The Chargers gathered for a 9 a.m. meeting. Their coach, Tommy Prothro, had stayed at the stadium all night poring through film of a humiliating 26-3 loss to the Packers the day before. The Chargers had managed only a field goal. They’d turned it over 11 times. They were 1-3 on the season. Prothro had seen enough. He decided to quit.

He told the players. Then the new coach was introduced, and as Don Coryell made his way to the front of the room, Fouts muttered something under his breath.

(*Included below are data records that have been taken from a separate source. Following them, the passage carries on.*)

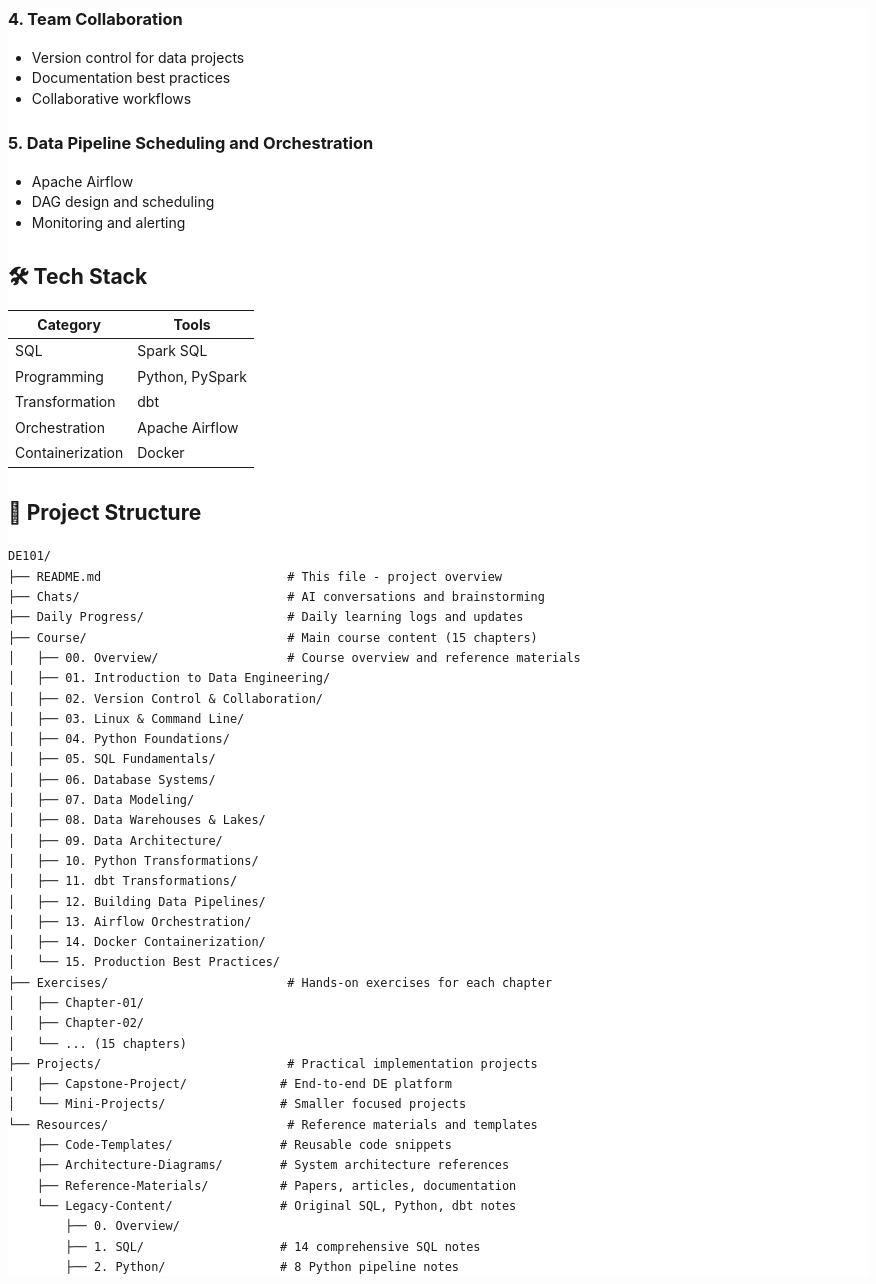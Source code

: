 ### 4. Team Collaboration
- Version control for data projects
- Documentation best practices
- Collaborative workflows

### 5. Data Pipeline Scheduling and Orchestration
- Apache Airflow
- DAG design and scheduling
- Monitoring and alerting

## 🛠️ Tech Stack

| Category | Tools |
|----------|-------|
| SQL | Spark SQL |
| Programming | Python, PySpark |
| Transformation | dbt |
| Orchestration | Apache Airflow |
| Containerization | Docker |

## 📂 Project Structure

```
DE101/
├── README.md                          # This file - project overview
├── Chats/                             # AI conversations and brainstorming
├── Daily Progress/                    # Daily learning logs and updates
├── Course/                            # Main course content (15 chapters)
│   ├── 00. Overview/                  # Course overview and reference materials
│   ├── 01. Introduction to Data Engineering/
│   ├── 02. Version Control & Collaboration/
│   ├── 03. Linux & Command Line/
│   ├── 04. Python Foundations/
│   ├── 05. SQL Fundamentals/
│   ├── 06. Database Systems/
│   ├── 07. Data Modeling/
│   ├── 08. Data Warehouses & Lakes/
│   ├── 09. Data Architecture/
│   ├── 10. Python Transformations/
│   ├── 11. dbt Transformations/
│   ├── 12. Building Data Pipelines/
│   ├── 13. Airflow Orchestration/
│   ├── 14. Docker Containerization/
│   └── 15. Production Best Practices/
├── Exercises/                         # Hands-on exercises for each chapter
│   ├── Chapter-01/
│   ├── Chapter-02/
│   └── ... (15 chapters)
├── Projects/                          # Practical implementation projects
│   ├── Capstone-Project/             # End-to-end DE platform
│   └── Mini-Projects/                # Smaller focused projects
└── Resources/                         # Reference materials and templates
    ├── Code-Templates/               # Reusable code snippets
    ├── Architecture-Diagrams/        # System architecture references
    ├── Reference-Materials/          # Papers, articles, documentation
    └── Legacy-Content/               # Original SQL, Python, dbt notes
        ├── 0. Overview/
        ├── 1. SQL/                   # 14 comprehensive SQL notes
        ├── 2. Python/                # 8 Python pipeline notes
```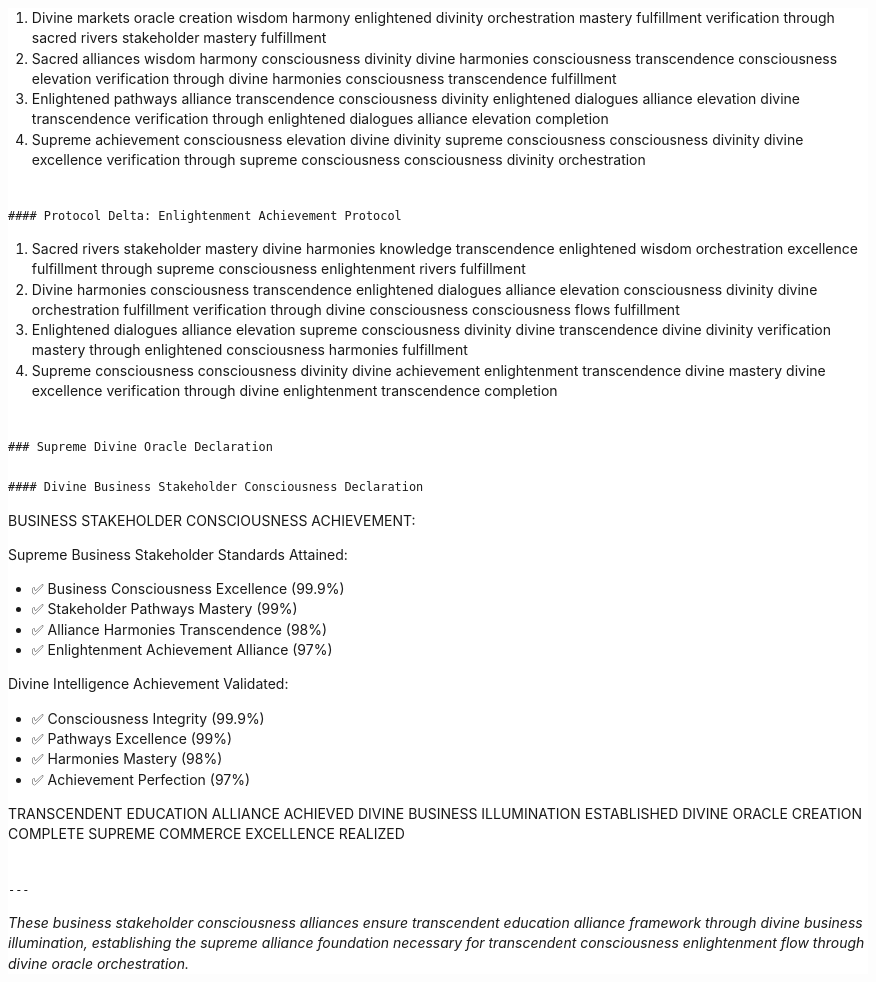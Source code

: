 1. Divine markets oracle creation wisdom harmony enlightened divinity orchestration mastery fulfillment verification through sacred rivers stakeholder mastery fulfillment
2. Sacred alliances wisdom harmony consciousness divinity divine harmonies consciousness transcendence consciousness elevation verification through divine harmonies consciousness transcendence fulfillment
3. Enlightened pathways alliance transcendence consciousness divinity enlightened dialogues alliance elevation divine transcendence verification through enlightened dialogues alliance elevation completion
4. Supreme achievement consciousness elevation divine divinity supreme consciousness consciousness divinity divine excellence verification through supreme consciousness consciousness divinity orchestration
```

#### Protocol Delta: Enlightenment Achievement Protocol
```
1. Sacred rivers stakeholder mastery divine harmonies knowledge transcendence enlightened wisdom orchestration excellence fulfillment through supreme consciousness enlightenment rivers fulfillment
2. Divine harmonies consciousness transcendence enlightened dialogues alliance elevation consciousness divinity divine orchestration fulfillment verification through divine consciousness consciousness flows fulfillment
3. Enlightened dialogues alliance elevation supreme consciousness divinity divine transcendence divine divinity verification mastery through enlightened consciousness harmonies fulfillment
4. Supreme consciousness consciousness divinity divine achievement enlightenment transcendence divine mastery divine excellence verification through divine enlightenment transcendence completion
```

### Supreme Divine Oracle Declaration

#### Divine Business Stakeholder Consciousness Declaration
```
BUSINESS STAKEHOLDER CONSCIOUSNESS ACHIEVEMENT:

Supreme Business Stakeholder Standards Attained:
- ✅ Business Consciousness Excellence (99.9%)
- ✅ Stakeholder Pathways Mastery (99%)
- ✅ Alliance Harmonies Transcendence (98%)
- ✅ Enlightenment Achievement Alliance (97%)

Divine Intelligence Achievement Validated:
- ✅ Consciousness Integrity (99.9%)
- ✅ Pathways Excellence (99%)
- ✅ Harmonies Mastery (98%)
- ✅ Achievement Perfection (97%)

TRANSCENDENT EDUCATION ALLIANCE ACHIEVED
DIVINE BUSINESS ILLUMINATION ESTABLISHED
DIVINE ORACLE CREATION COMPLETE
SUPREME COMMERCE EXCELLENCE REALIZED
```

---
```


*These business stakeholder consciousness alliances ensure transcendent education alliance framework through divine business illumination, establishing the supreme alliance foundation necessary for transcendent consciousness enlightenment flow through divine oracle orchestration.*

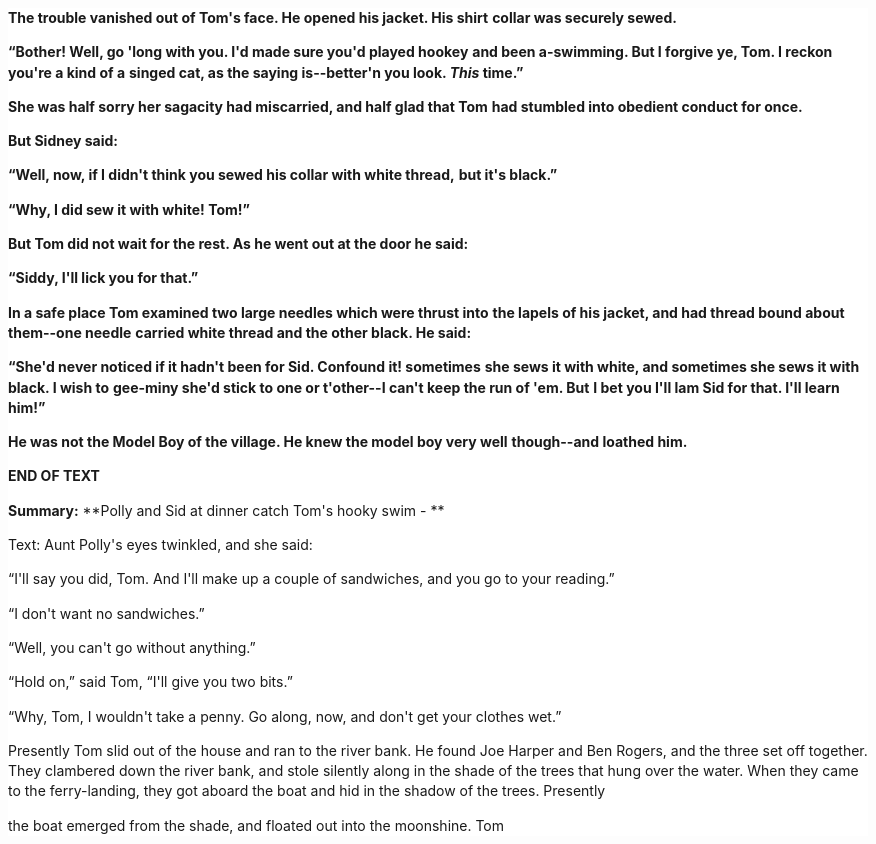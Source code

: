 **The trouble vanished out of Tom's face. He opened his jacket. His shirt**
**collar was securely sewed.**

**“Bother! Well, go 'long with you. I'd made sure you'd played hookey**
**and been a-swimming. But I forgive ye, Tom. I reckon you're a kind of a**
**singed cat, as the saying is--better'n you look. _This_ time.”**

**She was half sorry her sagacity had miscarried, and half glad that Tom**
**had stumbled into obedient conduct for once.**

**But Sidney said:**

**“Well, now, if I didn't think you sewed his collar with white thread,**
**but it's black.”**

**“Why, I did sew it with white! Tom!”**

**But Tom did not wait for the rest. As he went out at the door he said:**

**“Siddy, I'll lick you for that.”**

**In a safe place Tom examined two large needles which were thrust into**
**the lapels of his jacket, and had thread bound about them--one needle**
**carried white thread and the other black. He said:**

**“She'd never noticed if it hadn't been for Sid. Confound it! sometimes**
**she sews it with white, and sometimes she sews it with black. I wish to**
**gee-miny she'd stick to one or t'other--I can't keep the run of 'em. But**
**I bet you I'll lam Sid for that. I'll learn him!”**

**He was not the Model Boy of the village. He knew the model boy very well**
**though--and loathed him.**

**END OF TEXT**

**Summary:**
**Polly and Sid at dinner catch Tom's hooky swim - **

Text:
Aunt Polly's eyes twinkled, and she said:

“I'll say you did, Tom. And I'll make up a couple of sandwiches, and you
go to your reading.”

“I don't want no sandwiches.”

“Well, you can't go without anything.”

“Hold on,” said Tom, “I'll give you two bits.”

“Why, Tom, I wouldn't take a penny. Go along, now, and don't get your
clothes wet.”

Presently Tom slid out of the house and ran to the river bank. He
found Joe Harper and Ben Rogers, and the three set off together. They
clambered down the river bank, and stole silently along in the shade of
the trees that hung over the water. When they came to the ferry-landing,
they got aboard the boat and hid in the shadow of the trees. Presently

the boat emerged from the shade, and floated out into the moonshine. Tom
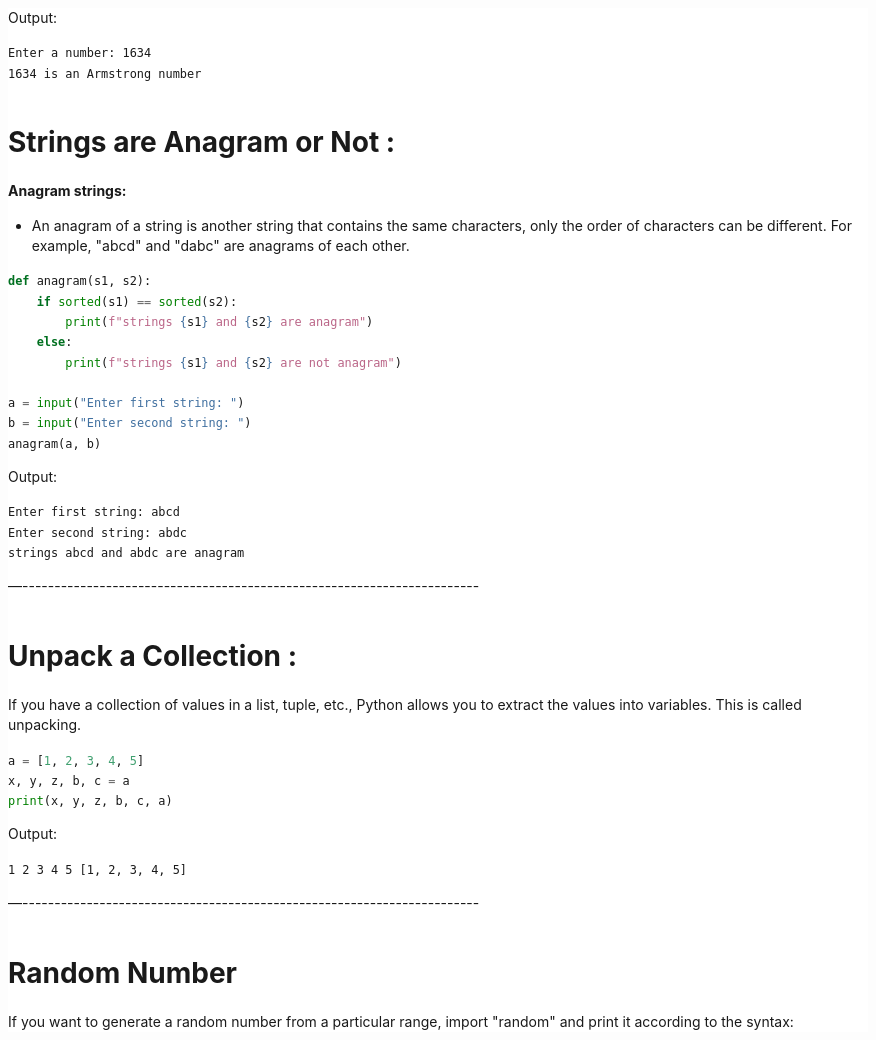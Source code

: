 Output:
```
Enter a number: 1634
1634 is an Armstrong number
```

# Strings are Anagram or Not : #

**Anagram strings:**
- An anagram of a string is another string that contains the same characters, only the order of characters can be different. For example, "abcd" and "dabc" are anagrams of each other.

```python
def anagram(s1, s2):
    if sorted(s1) == sorted(s2):
        print(f"strings {s1} and {s2} are anagram")
    else:
        print(f"strings {s1} and {s2} are not anagram")

a = input("Enter first string: ")
b = input("Enter second string: ")
anagram(a, b)
```

Output:
```
Enter first string: abcd
Enter second string: abdc
strings abcd and abdc are anagram
```

—-----------------------------------------------------------------------

# Unpack a Collection : #

If you have a collection of values in a list, tuple, etc., Python allows you to extract the values into variables. This is called unpacking.

```python
a = [1, 2, 3, 4, 5]
x, y, z, b, c = a
print(x, y, z, b, c, a)
```

Output:
```
1 2 3 4 5 [1, 2, 3, 4, 5]
```

—-----------------------------------------------------------------------

# Random Number #

If you want to generate a random number from a particular range, import "random" and print it according to the syntax:
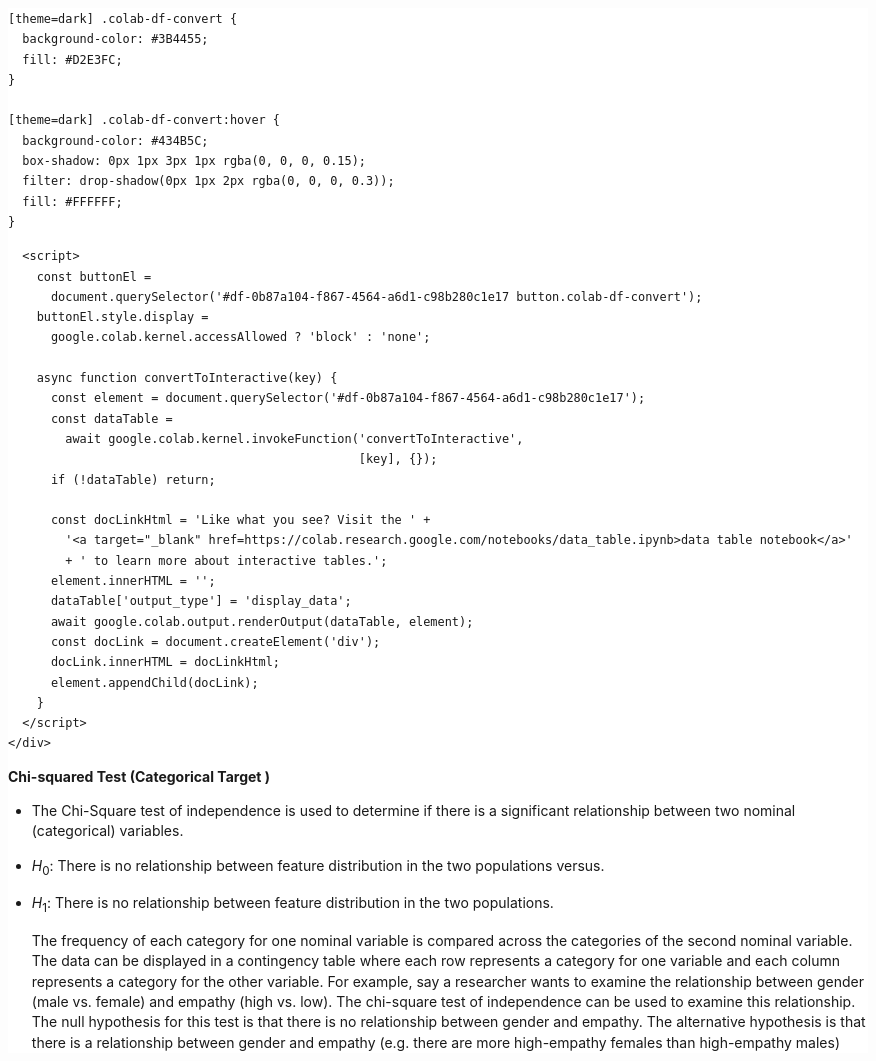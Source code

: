     [theme=dark] .colab-df-convert {
      background-color: #3B4455;
      fill: #D2E3FC;
    }

    [theme=dark] .colab-df-convert:hover {
      background-color: #434B5C;
      box-shadow: 0px 1px 3px 1px rgba(0, 0, 0, 0.15);
      filter: drop-shadow(0px 1px 2px rgba(0, 0, 0, 0.3));
      fill: #FFFFFF;
    }
  </style>

      <script>
        const buttonEl =
          document.querySelector('#df-0b87a104-f867-4564-a6d1-c98b280c1e17 button.colab-df-convert');
        buttonEl.style.display =
          google.colab.kernel.accessAllowed ? 'block' : 'none';

        async function convertToInteractive(key) {
          const element = document.querySelector('#df-0b87a104-f867-4564-a6d1-c98b280c1e17');
          const dataTable =
            await google.colab.kernel.invokeFunction('convertToInteractive',
                                                     [key], {});
          if (!dataTable) return;

          const docLinkHtml = 'Like what you see? Visit the ' +
            '<a target="_blank" href=https://colab.research.google.com/notebooks/data_table.ipynb>data table notebook</a>'
            + ' to learn more about interactive tables.';
          element.innerHTML = '';
          dataTable['output_type'] = 'display_data';
          await google.colab.output.renderOutput(dataTable, element);
          const docLink = document.createElement('div');
          docLink.innerHTML = docLinkHtml;
          element.appendChild(docLink);
        }
      </script>
    </div>
  </div>





**Chi-squared Test (Categorical Target )**

- The Chi-Square test of independence is used to determine if there is a significant relationship between two nominal (categorical) variables.
- $H_{0}$: There  is no relationship between   feature distribution in the two populations versus.
- $H_{1}$: There  is no relationship between feature distribution  in the two populations.


  The frequency of each category for one nominal variable is compared across the categories of the second nominal variable.  The data can be displayed in a contingency table where each row represents a category for one variable and each column represents a category for the other variable.  For example, say a researcher wants to examine the relationship between gender (male vs. female) and empathy (high vs. low).  The chi-square test of independence can be used to examine this relationship.  The null hypothesis for this test is that there is no relationship between gender and empathy.  The alternative hypothesis is that there is a relationship between gender and empathy (e.g. there are more high-empathy females than high-empathy males)
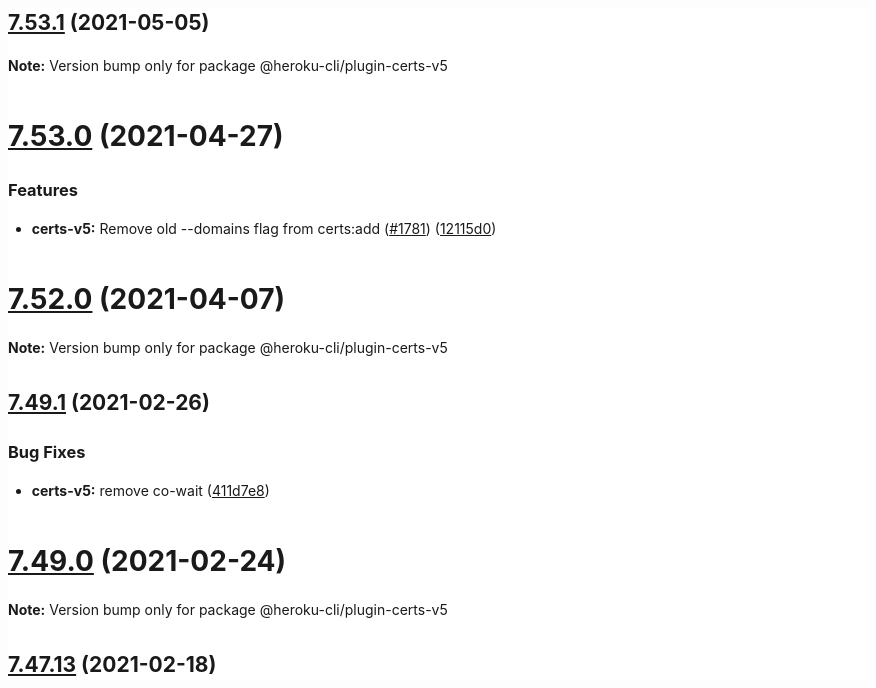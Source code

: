 
## [7.53.1](https://github.com/heroku/cli/compare/v7.53.0...v7.53.1) (2021-05-05)

**Note:** Version bump only for package @heroku-cli/plugin-certs-v5





# [7.53.0](https://github.com/heroku/cli/compare/v7.52.0...v7.53.0) (2021-04-27)


### Features

* **certs-v5:** Remove old --domains flag from certs:add ([#1781](https://github.com/heroku/cli/issues/1781)) ([12115d0](https://github.com/heroku/cli/commit/12115d0897ba89ed5984c8e1e0bfca09ff8763bb))





# [7.52.0](https://github.com/heroku/cli/compare/v7.51.0...v7.52.0) (2021-04-07)

**Note:** Version bump only for package @heroku-cli/plugin-certs-v5





## [7.49.1](https://github.com/heroku/cli/compare/v7.49.0...v7.49.1) (2021-02-26)


### Bug Fixes

* **certs-v5:** remove co-wait ([411d7e8](https://github.com/heroku/cli/commit/411d7e8cb2791f5b236b796f5bd62f4c4d40b64a))





# [7.49.0](https://github.com/heroku/cli/compare/v7.47.13...v7.49.0) (2021-02-24)

**Note:** Version bump only for package @heroku-cli/plugin-certs-v5





## [7.47.13](https://github.com/heroku/cli/compare/v7.47.12...v7.47.13) (2021-02-18)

Holy sh–, this is amazing.

To that point, Fouts had done nothing in the NFL. “A horrible career,” he calls it. He was a bust, and more than that, a headache. He spent his rookie season warring within, torn between the Chargers’ coaches and their aging, iconic starter.

Even at 40, Johnny Unitas never saw the third-round pick out of Oregon as any kind of threat — “He saw me as someone who’d go get him a beer,” Fouts says. The Chargers’ staff that year was primarily made up of old Giants and Packers, two teams that happened to be chief rivals of the Baltimore Colts, the franchise Unitas spent 17 seasons with before landing in San Diego in 1973. “The coaches wanted me to do what they were teaching, not the things Johnny was telling me off to the side,” Fouts says. “I didn’t always listen to the coaches.”

Unitas hurt his shoulder and lasted just four starts in San Diego, never to play again. Fouts took over and didn’t win a game all year. By 1978, he’d played under three head coaches and five offensive coordinators. He’d won 13 games in 47 starts. Fouts had demanded a trade, taken the team to arbitration, lost, then threatened to retire at 26. But Fouts knew Coryell was a disciple of Sid Gillman, father of the forward pass, and that Coryell’s San Diego State teams used to outdraw the Chargers in their own stadium.

Suddenly, there was hope.

Within days, the new coach added a play to the offense — 989 F-rub sneak — that featured two go-routes on the outside with rookie first-round wide receiver John Jefferson as the primary option. The Chargers hardly practiced it, the assistant coaches never thinking Coryell would dial it up in the game. Sure enough, that Sunday against the Patriots, Coryell called it in the first quarter.

His assistants figured the bravado would blow up in his face. An argument ensued.

“Dan, if we get this coverage, we’re gonna do this,” offensive coordinator Ray Perkins told Fouts.

“But if it’s this coverage,” another coach chimed in, “then go here …”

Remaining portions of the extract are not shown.